El 17 de abril de 1926 llega a Barcelona: “Me ha producido una magnífica impresión la ciudad, que no tiene para nada el aspecto de una entumecida población del sur, ningún rasgo típico de las óperas (...) Tengo la impresión de que es mitad París, mitad Buenos Aires. En cotejo con Italia hay aquí una atmósfera completame­nte distinta, mucho más moderna y auténtica”. Con su amigo y amante Max Goertz se pasea por los jardines de Montjuïc, acude a un local de flamenco y al cabaret Villa Rosa, “disfruta” de una corrida, visita la catedral, Santa Maria del Mar y el museo de arte moderno (“he visto los colosalmen­te severos frescos de Taüll, los bellos Huguets y un grandioso Tiziano”). También se acerca hasta Montserrat (que le recuerda la capilla del Santo Grial) y Sitges, en compañía del músico Jaume Pahissa.

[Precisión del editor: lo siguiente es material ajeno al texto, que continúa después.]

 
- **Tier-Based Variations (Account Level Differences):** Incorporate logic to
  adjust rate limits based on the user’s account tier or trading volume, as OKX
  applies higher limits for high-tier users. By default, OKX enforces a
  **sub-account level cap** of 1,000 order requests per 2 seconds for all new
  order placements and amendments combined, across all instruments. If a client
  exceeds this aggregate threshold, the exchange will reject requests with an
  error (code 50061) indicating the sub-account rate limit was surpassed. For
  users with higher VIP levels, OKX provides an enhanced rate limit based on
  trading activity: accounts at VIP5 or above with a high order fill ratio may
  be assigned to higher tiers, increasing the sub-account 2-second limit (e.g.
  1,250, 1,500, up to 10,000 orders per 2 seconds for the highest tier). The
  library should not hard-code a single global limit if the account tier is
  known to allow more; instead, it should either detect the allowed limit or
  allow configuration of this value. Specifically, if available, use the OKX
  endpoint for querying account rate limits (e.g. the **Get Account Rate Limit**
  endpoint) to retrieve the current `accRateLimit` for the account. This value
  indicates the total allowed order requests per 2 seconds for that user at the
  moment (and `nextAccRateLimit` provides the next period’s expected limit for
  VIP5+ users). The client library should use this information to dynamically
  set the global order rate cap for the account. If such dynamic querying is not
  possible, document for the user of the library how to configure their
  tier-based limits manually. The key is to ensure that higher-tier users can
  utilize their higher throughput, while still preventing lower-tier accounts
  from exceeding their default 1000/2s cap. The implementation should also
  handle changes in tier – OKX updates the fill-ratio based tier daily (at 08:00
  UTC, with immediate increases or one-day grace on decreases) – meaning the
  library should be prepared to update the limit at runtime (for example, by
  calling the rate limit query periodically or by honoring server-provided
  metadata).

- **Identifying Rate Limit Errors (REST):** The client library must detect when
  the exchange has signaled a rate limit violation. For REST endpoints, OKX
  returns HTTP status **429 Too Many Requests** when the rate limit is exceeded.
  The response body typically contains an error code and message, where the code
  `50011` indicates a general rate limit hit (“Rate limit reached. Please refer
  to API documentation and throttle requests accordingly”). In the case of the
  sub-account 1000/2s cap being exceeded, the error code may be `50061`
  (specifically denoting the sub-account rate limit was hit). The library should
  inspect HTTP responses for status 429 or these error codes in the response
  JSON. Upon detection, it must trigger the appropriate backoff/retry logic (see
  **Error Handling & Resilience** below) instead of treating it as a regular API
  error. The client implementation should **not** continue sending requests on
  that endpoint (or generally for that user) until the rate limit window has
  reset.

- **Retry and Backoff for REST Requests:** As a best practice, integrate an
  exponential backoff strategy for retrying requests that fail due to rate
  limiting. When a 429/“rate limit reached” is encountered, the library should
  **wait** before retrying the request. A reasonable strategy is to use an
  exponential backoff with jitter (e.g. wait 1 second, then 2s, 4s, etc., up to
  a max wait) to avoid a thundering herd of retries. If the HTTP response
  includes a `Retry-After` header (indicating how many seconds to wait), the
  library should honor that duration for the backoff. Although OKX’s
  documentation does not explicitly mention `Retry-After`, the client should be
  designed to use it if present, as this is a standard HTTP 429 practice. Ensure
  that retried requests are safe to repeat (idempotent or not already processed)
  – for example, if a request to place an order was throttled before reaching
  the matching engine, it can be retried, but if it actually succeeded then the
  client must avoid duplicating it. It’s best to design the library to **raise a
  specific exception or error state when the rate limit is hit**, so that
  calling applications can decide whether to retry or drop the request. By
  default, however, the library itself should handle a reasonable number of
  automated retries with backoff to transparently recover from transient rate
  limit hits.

Admira las sardanas y le sorprende que bailen gentes de todas las edades y condicione­s. “Todo sucede como si la gris cotidianid­ad quedara embrujada por un momento, como si se convirtier­a en poesía. En comparació­n con esto, resultan grotescas, antinatura­les y artificios­as nuestras divertidas danzas, los bailes o el penoso recuerdo de las sesiones del té de las cinco”. Y acaba su reflexión, tras recordar que la dictadura de Primo de Rivera ha intentado erradicar el catalán, con una curiosa confesión: “Esta modalidad [la sardana] es la única forma ingeniosa de nacionalis­mo que me ha salido al paso hasta ahora”.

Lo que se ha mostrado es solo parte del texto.